• [REQUIRED WORK]: Using the data below, return every line that holds the word "Anzahl".

(Source texts of formatted documents)

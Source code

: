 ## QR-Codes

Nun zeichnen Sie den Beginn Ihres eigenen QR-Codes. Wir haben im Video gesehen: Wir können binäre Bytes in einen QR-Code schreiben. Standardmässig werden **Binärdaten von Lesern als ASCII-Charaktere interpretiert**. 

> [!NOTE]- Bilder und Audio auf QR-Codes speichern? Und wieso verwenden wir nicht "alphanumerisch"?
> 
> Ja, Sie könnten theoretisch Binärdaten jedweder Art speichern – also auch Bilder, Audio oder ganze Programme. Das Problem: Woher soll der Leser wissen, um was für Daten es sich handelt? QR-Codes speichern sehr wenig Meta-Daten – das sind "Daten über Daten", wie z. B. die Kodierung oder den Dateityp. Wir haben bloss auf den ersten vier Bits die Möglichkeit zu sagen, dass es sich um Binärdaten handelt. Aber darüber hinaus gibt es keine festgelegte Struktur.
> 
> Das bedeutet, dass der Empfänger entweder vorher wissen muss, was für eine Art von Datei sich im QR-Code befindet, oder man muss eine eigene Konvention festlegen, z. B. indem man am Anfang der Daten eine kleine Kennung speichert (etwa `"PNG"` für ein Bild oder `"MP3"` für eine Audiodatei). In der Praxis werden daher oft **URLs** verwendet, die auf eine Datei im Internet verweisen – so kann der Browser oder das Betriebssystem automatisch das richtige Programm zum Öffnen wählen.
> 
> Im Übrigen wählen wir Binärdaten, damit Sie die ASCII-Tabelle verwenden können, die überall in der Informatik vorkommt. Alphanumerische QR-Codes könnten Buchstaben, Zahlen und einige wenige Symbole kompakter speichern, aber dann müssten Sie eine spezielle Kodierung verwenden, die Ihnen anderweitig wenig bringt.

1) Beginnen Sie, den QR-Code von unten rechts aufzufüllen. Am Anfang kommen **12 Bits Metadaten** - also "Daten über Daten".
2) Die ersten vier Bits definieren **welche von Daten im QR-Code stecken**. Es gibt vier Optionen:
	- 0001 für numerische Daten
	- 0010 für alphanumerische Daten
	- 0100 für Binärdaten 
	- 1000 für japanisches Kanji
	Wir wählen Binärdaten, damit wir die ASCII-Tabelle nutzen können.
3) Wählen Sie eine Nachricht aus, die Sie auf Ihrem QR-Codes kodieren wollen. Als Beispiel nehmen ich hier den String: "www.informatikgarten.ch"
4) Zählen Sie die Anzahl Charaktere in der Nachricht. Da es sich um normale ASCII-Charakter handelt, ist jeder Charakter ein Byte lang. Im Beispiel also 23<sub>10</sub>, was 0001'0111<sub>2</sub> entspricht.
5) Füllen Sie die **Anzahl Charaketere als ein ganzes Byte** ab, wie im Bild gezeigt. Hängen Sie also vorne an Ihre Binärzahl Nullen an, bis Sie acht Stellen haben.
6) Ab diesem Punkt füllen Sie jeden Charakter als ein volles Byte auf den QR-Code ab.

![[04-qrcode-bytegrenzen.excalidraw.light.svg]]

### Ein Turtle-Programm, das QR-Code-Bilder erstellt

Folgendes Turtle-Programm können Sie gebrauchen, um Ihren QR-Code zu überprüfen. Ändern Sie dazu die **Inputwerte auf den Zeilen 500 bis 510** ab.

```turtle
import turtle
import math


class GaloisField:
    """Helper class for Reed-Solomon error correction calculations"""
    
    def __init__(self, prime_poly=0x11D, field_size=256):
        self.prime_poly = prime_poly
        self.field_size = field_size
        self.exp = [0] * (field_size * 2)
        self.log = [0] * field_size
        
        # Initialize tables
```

• [THE COMPLETED TASK]:
4) Zählen Sie die Anzahl Charaktere in der Nachricht. Da es sich um normale ASCII-Charakter handelt, ist jeder Charakter ein Byte lang. Im Beispiel also 23<sub>10</sub>, was 0001'0111<sub>2</sub> entspricht.
5) Füllen Sie die **Anzahl Charaketere als ein ganzes Byte** ab, wie im Bild gezeigt. Hängen Sie also vorne an Ihre Binärzahl Nullen an, bis Sie acht Stellen haben.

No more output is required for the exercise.